The records =
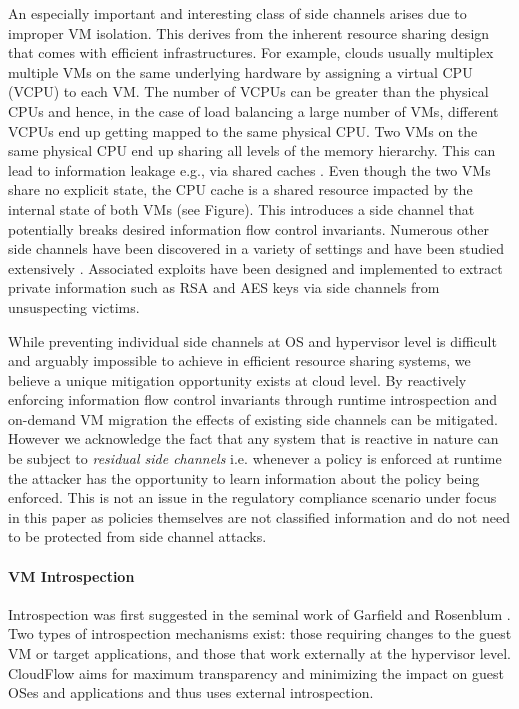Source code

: An especially important and interesting class of side channels arises due to
improper VM isolation.  This derives from the inherent resource sharing
design that comes with efficient infrastructures.  For example, clouds
usually multiplex multiple VMs on the same underlying hardware by assigning
a virtual CPU (VCPU) to each VM.  The number of VCPUs can be greater than
the physical CPUs and hence, in the case of load balancing a large number of
VMs, different VCPUs end up getting mapped to the same physical CPU.  Two
VMs on the same physical CPU end up sharing all levels of the memory
hierarchy.  This can lead to information leakage e.g.,  via shared caches
\cite{SideCloud,SideCrypto}.  Even though the two VMs share no explicit
state, the CPU cache is a shared resource impacted by the internal state of
both VMs (see Figure).  This
introduces a side channel that potentially breaks desired information flow
control invariants.  Numerous other side channels have been discovered in a
variety of settings and have been studied extensively
\cite{SideCloud,SideCrypto,LastSummer,ScriptlessAttacks}.  Associated
exploits have been designed and implemented to extract private information
such as RSA and AES keys \cite{SideCloud,SideCrypto,PrimeProbe12} via side channels from
unsuspecting victims.

While preventing individual side channels at OS and hypervisor level is
difficult and arguably impossible to achieve in efficient resource sharing
systems, we believe a unique mitigation opportunity exists at cloud level. 
By reactively enforcing information flow control invariants through runtime
introspection and on-demand VM migration the effects of existing side channels can be mitigated.
However we acknowledge the fact that any system that is reactive in nature can be subject to 
{\em residual side channels} i.e. whenever a policy is enforced at runtime the attacker has the opportunity 
to learn information about the policy being enforced. This is not an issue in the regulatory compliance scenario 
under focus in this paper as policies themselves are not classified information and do not need to be protected from side channel attacks.

\paragraph{\bf VM Introspection}

Introspection was
first suggested in the seminal work of Garfield and Rosenblum \cite{Terra}. 
Two types of introspection mechanisms exist: those requiring changes to the
guest VM or target applications, and those that work externally at the hypervisor level.  CloudFlow aims for maximum
transparency and minimizing the impact on guest OSes and applications and
thus uses external introspection.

Task statement =
The lines to copy are those in the listing that contain the word "policy".

Answer section =
{\em residual side channels} i.e. whenever a policy is enforced at runtime the attacker has the opportunity 
to learn information about the policy being enforced. This is not an issue in the regulatory compliance scenario 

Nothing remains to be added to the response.